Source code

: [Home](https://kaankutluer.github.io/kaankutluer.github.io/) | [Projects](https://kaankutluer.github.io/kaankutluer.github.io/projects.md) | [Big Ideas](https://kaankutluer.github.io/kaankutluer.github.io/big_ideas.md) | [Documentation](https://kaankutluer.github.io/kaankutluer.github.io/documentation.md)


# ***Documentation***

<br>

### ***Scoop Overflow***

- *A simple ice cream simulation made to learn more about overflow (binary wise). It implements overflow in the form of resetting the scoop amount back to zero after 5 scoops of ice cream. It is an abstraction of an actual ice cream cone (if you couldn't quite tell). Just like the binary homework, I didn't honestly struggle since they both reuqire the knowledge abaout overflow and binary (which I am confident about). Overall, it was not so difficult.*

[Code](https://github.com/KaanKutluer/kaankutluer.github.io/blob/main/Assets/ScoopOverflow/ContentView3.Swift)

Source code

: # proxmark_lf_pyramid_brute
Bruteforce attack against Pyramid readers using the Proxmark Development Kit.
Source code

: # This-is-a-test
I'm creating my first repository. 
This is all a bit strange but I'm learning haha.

====

■ What is needed
Retype all the material above precisely, with no line left out.

■ Exercise response
Source code

: [Home](https://kaankutluer.github.io/kaankutluer.github.io/) | [Projects](https://kaankutluer.github.io/kaankutluer.github.io/projects.md) | [Big Ideas](https://kaankutluer.github.io/kaankutluer.github.io/big_ideas.md) | [Documentation](https://kaankutluer.github.io/kaankutluer.github.io/documentation.md)


# ***Documentation***

<br>

### ***Scoop Overflow***

- *A simple ice cream simulation made to learn more about overflow (binary wise). It implements overflow in the form of resetting the scoop amount back to zero after 5 scoops of ice cream. It is an abstraction of an actual ice cream cone (if you couldn't quite tell). Just like the binary homework, I didn't honestly struggle since they both reuqire the knowledge abaout overflow and binary (which I am confident about). Overall, it was not so difficult.*

[Code](https://github.com/KaanKutluer/kaankutluer.github.io/blob/main/Assets/ScoopOverflow/ContentView3.Swift)

Source code

: # proxmark_lf_pyramid_brute
Bruteforce attack against Pyramid readers using the Proxmark Development Kit.
Source code

: # This-is-a-test
I'm creating my first repository. 
This is all a bit strange but I'm learning haha.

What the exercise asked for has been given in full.